## Your goal
Search the data for the word "milliseconds" and copy out every line that has it.

Top of Data

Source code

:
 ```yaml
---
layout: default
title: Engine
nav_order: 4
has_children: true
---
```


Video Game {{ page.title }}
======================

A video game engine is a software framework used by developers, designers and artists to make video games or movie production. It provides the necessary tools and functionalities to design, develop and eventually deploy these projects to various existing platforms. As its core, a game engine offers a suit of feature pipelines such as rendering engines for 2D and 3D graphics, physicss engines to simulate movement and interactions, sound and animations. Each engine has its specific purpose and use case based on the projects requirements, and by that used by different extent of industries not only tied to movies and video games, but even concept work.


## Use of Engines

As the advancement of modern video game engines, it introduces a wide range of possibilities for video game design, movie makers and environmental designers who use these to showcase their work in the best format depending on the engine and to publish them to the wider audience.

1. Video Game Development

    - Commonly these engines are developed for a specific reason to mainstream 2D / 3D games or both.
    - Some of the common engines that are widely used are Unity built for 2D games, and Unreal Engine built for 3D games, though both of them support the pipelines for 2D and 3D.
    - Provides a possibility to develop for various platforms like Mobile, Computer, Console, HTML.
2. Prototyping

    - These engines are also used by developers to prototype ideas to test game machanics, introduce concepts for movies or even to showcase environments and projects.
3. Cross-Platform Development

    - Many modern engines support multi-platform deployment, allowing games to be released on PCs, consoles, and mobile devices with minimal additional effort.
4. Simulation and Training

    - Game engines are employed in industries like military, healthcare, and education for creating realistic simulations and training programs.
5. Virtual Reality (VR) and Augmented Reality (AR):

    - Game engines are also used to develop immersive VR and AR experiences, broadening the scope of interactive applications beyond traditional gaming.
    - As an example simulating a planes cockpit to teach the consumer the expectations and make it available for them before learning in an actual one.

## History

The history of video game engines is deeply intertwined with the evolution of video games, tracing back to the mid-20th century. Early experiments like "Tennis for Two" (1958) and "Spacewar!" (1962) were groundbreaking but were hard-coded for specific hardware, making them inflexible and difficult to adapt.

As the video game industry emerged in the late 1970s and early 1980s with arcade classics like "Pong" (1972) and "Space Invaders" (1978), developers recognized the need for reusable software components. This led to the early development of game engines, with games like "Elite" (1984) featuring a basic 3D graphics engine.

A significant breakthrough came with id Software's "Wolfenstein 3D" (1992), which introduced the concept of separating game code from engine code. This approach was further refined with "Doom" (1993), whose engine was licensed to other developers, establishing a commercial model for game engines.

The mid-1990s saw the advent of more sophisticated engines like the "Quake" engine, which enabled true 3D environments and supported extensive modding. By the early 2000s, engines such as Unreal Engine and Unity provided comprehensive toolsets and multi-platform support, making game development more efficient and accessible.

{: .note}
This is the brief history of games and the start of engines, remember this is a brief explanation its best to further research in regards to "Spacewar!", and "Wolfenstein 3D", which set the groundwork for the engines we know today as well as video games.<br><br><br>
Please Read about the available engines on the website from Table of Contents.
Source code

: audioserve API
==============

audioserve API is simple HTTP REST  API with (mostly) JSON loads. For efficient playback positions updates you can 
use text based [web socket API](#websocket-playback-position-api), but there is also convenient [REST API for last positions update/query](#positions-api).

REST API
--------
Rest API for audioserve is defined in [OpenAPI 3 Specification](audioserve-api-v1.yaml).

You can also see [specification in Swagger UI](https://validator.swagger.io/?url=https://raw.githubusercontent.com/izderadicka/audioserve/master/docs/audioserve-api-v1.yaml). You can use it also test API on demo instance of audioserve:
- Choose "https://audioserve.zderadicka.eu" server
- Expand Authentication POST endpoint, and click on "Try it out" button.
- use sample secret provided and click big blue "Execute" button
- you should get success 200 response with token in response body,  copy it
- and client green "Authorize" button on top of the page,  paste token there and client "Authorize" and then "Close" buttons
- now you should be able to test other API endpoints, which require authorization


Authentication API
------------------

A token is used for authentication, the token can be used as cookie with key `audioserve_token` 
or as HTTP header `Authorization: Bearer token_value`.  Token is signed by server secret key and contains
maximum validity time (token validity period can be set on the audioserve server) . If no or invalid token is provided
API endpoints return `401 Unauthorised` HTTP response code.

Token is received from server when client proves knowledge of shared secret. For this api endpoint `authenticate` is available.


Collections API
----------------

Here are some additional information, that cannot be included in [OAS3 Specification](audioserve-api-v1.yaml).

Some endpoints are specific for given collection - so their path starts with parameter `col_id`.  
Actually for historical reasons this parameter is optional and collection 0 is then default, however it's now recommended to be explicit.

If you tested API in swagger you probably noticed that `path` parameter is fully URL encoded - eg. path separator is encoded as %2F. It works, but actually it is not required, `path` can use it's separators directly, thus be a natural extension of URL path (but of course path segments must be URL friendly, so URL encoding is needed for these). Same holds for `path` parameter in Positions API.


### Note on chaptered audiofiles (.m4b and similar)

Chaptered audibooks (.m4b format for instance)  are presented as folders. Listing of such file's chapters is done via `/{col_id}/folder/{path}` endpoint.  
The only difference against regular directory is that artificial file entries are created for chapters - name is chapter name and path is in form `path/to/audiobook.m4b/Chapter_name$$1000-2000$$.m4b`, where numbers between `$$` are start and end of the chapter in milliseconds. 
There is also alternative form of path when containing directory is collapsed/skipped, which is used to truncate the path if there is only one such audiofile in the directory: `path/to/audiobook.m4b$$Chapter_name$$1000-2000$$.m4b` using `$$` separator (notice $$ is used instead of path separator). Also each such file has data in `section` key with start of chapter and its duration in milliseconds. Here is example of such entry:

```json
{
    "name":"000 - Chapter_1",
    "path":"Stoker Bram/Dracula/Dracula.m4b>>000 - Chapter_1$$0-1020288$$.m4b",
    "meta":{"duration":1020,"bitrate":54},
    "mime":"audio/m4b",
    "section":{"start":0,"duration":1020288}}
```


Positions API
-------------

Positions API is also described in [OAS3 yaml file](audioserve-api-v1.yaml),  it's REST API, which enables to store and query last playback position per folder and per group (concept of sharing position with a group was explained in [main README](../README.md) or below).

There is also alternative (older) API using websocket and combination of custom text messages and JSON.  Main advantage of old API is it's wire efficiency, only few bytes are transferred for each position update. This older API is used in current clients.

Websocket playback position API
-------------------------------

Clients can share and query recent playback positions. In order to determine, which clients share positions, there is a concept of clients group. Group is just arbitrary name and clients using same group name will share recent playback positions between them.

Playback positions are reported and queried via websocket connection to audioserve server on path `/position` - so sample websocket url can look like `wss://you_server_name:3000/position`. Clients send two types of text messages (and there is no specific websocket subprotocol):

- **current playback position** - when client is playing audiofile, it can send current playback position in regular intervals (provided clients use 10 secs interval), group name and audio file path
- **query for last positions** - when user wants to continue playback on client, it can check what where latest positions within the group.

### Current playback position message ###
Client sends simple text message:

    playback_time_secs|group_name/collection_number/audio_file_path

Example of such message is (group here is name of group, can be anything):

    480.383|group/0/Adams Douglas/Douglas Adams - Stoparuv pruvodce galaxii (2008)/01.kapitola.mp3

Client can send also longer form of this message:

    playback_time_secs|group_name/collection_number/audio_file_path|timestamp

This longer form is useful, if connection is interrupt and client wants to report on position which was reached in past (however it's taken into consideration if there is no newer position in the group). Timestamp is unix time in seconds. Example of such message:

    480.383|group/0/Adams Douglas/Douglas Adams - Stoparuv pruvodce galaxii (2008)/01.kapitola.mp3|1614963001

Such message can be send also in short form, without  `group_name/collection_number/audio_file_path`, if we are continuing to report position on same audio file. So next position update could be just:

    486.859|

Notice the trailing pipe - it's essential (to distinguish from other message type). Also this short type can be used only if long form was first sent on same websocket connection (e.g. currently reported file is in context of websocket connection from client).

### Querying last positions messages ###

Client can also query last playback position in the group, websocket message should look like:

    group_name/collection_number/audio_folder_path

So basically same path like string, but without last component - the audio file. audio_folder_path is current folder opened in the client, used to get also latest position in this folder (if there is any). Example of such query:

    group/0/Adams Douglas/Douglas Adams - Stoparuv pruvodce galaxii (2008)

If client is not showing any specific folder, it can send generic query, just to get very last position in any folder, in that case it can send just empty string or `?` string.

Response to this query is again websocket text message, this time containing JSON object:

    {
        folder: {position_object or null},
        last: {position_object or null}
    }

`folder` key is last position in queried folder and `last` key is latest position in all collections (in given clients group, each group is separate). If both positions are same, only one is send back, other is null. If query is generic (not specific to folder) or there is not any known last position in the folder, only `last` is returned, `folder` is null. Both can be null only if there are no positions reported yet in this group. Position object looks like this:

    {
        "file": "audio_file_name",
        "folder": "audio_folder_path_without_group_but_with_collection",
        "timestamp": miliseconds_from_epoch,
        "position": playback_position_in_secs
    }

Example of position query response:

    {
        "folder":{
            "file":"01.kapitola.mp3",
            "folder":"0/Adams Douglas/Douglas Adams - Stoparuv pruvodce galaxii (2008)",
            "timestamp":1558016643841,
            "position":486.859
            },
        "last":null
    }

Bottom of Data

## Written reply
The only difference against regular directory is that artificial file entries are created for chapters - name is chapter name and path is in form `path/to/audiobook.m4b/Chapter_name$$1000-2000$$.m4b`, where numbers between `$$` are start and end of the chapter in milliseconds. 
There is also alternative form of path when containing directory is collapsed/skipped, which is used to truncate the path if there is only one such audiofile in the directory: `path/to/audiobook.m4b$$Chapter_name$$1000-2000$$.m4b` using `$$` separator (notice $$ is used instead of path separator). Also each such file has data in `section` key with start of chapter and its duration in milliseconds. Here is example of such entry:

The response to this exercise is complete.